Thursday, 22 January 2015

Boko Haram: 4 hospitals Recover 1,398 Corpses

Following the January 2 attacks on Baga town by Boko Haram, body counts across four hospitals in Maiduguri, the Borno State capital have put the number of people killed by the insurgents to over 1,398 so far.

Baga, seen here in April 2013, has been the scene of previous clashes between Boko Haram and the army
Baga, seen here in April 2013, has been the scene of previous clashes between Boko Haram and the army
The Daily Post gathered in a visit to the state specialist hospital, the University of Maiduguri Teaching hospital, the Umaru Shehu Ultra Modern hospital and General Muhammadu Shuwa Nursing Home, confirmed that each hospital received not less than 100 corpses from the beginning of this year, with the specialists hospital and UMTH having between 500 and 600 corpses as a result of attacks in close by villages.

Lawan Alhaji Modu, one of the leaders of the people of Gubio local government area of Borno State, said he lost 26 members of his family in the attacks.

On January 19, 2015, Monday, hundreds of people from four villages near the devastated Baga town were also forced to flee after a warning from Boko Haram militants, witnesses and community leaders said, according to AFP.

Abubakar Gamandi, head of the Borno State fishermen’s union, said residents from the affected villages told him Boko Haram fighters had visited “and asked people to leave — or else”.

One women who fled Baga to the Borno State capital, Maiduguri, also confirmed that she joined the crowds fleeing the four villages.

The villages lie some 40 kilometres (25 miles) south of Baga and although there was no confirmation that Boko Haram had moved in, it will likely raise fears that the group plans to push south.
Another woman, Aisa Aribe, who arrived in Maiduguri from Baga on Monday, said Boko Haram were still in control of the town and the streets were strewn with the dead.

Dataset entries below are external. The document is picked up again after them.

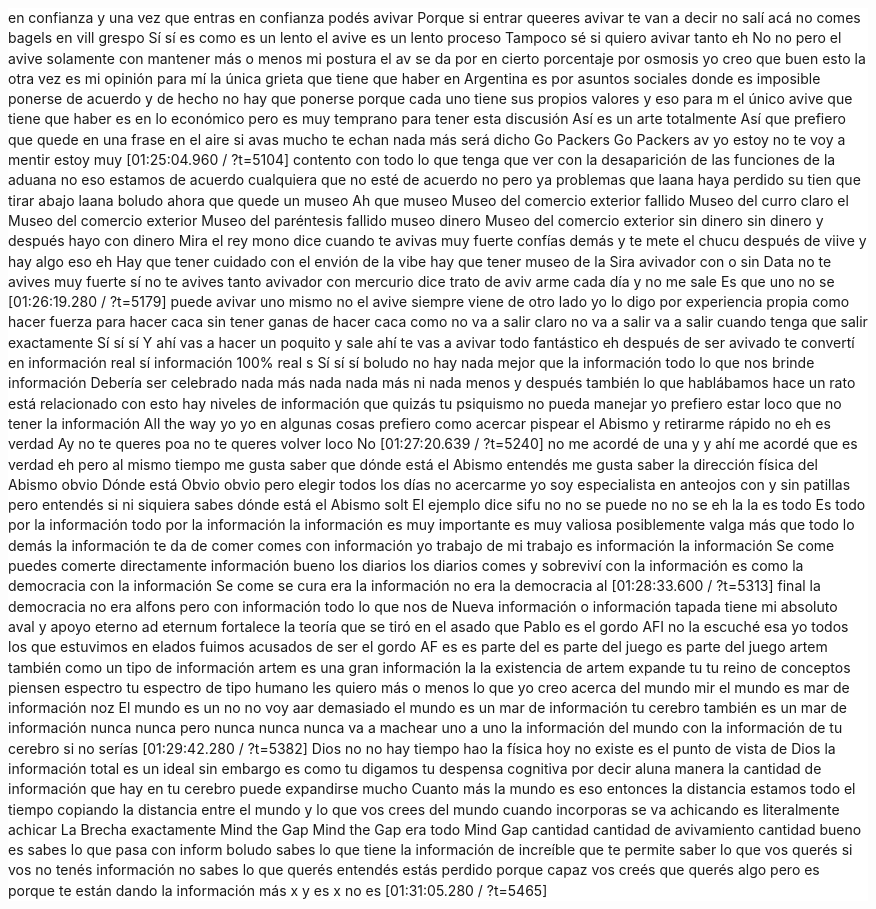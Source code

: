 en confianza y una vez que entras en confianza podés avivar Porque si entrar queeres avivar te van a decir no salí acá no comes bagels en vill grespo Sí sí es como es un lento el avive es un lento proceso Tampoco sé si quiero avivar tanto eh No no pero el avive solamente con mantener más o menos mi postura el av se da por en cierto porcentaje por osmosis yo creo que buen esto la otra vez es mi opinión para mí la única grieta que tiene que haber en Argentina es por asuntos sociales donde es imposible ponerse de acuerdo y de hecho no hay que ponerse porque cada uno tiene sus propios valores y eso para m el único avive que tiene que haber es en lo económico pero es muy temprano para tener esta discusión Así es un arte totalmente Así que prefiero que quede en una frase en el aire si avas mucho te echan nada más será dicho Go Packers Go Packers av yo estoy no te voy a mentir estoy muy 
[01:25:04.960 / ?t=5104]
contento con todo lo que tenga que ver con la desaparición de las funciones de la aduana no eso estamos de acuerdo cualquiera que no esté de acuerdo no pero ya problemas que laana haya perdido su tien que tirar abajo laana boludo ahora que quede un museo Ah que museo Museo del comercio exterior fallido Museo del curro claro el Museo del comercio exterior Museo del paréntesis fallido museo dinero Museo del comercio exterior sin dinero sin dinero y después hayo con dinero Mira el rey mono dice cuando te avivas muy fuerte confías demás y te mete el chucu después de viive y hay algo eso eh Hay que tener cuidado con el envión de la vibe hay que tener museo de la Sira avivador con o sin Data no te avives muy fuerte sí no te avives tanto avivador con mercurio dice trato de aviv arme cada día y no me sale Es que uno no se 
[01:26:19.280 / ?t=5179]
puede avivar uno mismo no el avive siempre viene de otro lado yo lo digo por experiencia propia como hacer fuerza para hacer caca sin tener ganas de hacer caca como no va a salir claro no va a salir va a salir cuando tenga que salir exactamente Sí sí sí Y ahí vas a hacer un poquito y sale ahí te vas a avivar todo fantástico eh después de ser avivado te convertí en información real sí información 100% real s Sí sí sí boludo no hay nada mejor que la información todo lo que nos brinde información Debería ser celebrado nada más nada nada más ni nada menos y después también lo que hablábamos hace un rato está relacionado con esto hay niveles de información que quizás tu psiquismo no pueda manejar yo prefiero estar loco que no tener la información All the way yo yo en algunas cosas prefiero como acercar pispear el Abismo y retirarme rápido no eh es verdad Ay no te queres poa no te queres volver loco No 
[01:27:20.639 / ?t=5240]
no me acordé de una y y ahí me acordé que es verdad eh pero al mismo tiempo me gusta saber que dónde está el Abismo entendés me gusta saber la dirección física del Abismo obvio Dónde está Obvio obvio pero elegir todos los días no acercarme yo soy especialista en anteojos con y sin patillas pero entendés si ni siquiera sabes dónde está el Abismo solt El ejemplo dice sifu no no se puede no no se eh la la es todo Es todo por la información todo por la información la información es muy importante es muy valiosa posiblemente valga más que todo lo demás la información te da de comer comes con información yo trabajo de mi trabajo es información la información Se come puedes comerte directamente información bueno los diarios los diarios comes y sobreviví con la información es como la democracia con la información Se come se cura era la información no era la democracia al 
[01:28:33.600 / ?t=5313]
final la democracia no era alfons pero con información todo lo que nos de Nueva información o información tapada tiene mi absoluto aval y apoyo eterno ad eternum fortalece la teoría que se tiró en el asado que Pablo es el gordo AFI no la escuché esa yo todos los que estuvimos en elados fuimos acusados de ser el gordo AF es es parte del es parte del juego es parte del juego artem también como un tipo de información artem es una gran información la la existencia de artem expande tu tu reino de conceptos piensen espectro tu espectro de tipo humano les quiero más o menos lo que yo creo acerca del mundo mir el mundo es mar de información noz El mundo es un no no voy aar demasiado el mundo es un mar de información tu cerebro también es un mar de información nunca nunca pero nunca nunca nunca va a machear uno a uno la información del mundo con la información de tu cerebro si no serías 
[01:29:42.280 / ?t=5382]
Dios no no hay tiempo hao la física hoy no existe es el punto de vista de Dios la información total es un ideal sin embargo es como tu digamos tu despensa cognitiva por decir aluna manera la cantidad de información que hay en tu cerebro puede expandirse mucho Cuanto más la mundo es eso entonces la distancia estamos todo el tiempo copiando la distancia entre el mundo y lo que vos crees del mundo cuando incorporas se va achicando es literalmente achicar La Brecha exactamente Mind the Gap Mind the Gap era todo Mind Gap cantidad cantidad de avivamiento cantidad bueno es sabes lo que pasa con inform boludo sabes lo que tiene la información de increíble que te permite saber lo que vos querés si vos no tenés información no sabes lo que querés entendés estás perdido porque capaz vos creés que querés algo pero es porque te están dando la información más x y es x no es 
[01:31:05.280 / ?t=5465]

“Dead bodies are all over the town and surrounding villages. They are decomposing and there is no one to bury them,” said Aribe.
She said she was among hundreds of women held by the group, initially in a girls’ boarding school and at the home of a local senator.

“They later separated the young women and beautiful ones and took them to a different location,” said  added.
“They told the rest of us that we had the choice to either stay or leave and join ‘infidels’ in Monguno ,65 kilometres away where many Baga residents fled.

“They derisively told us we better stay with them because we have nowhere to go since they ‎killed all our husbands.”
Boko Haram began a campaign of terrorism in Nigeria in 2009, attempting to create an Islamic state and to deny Western-style education. Thousands of people have been killed, mostly in northeastern Nigeria since the attacks began.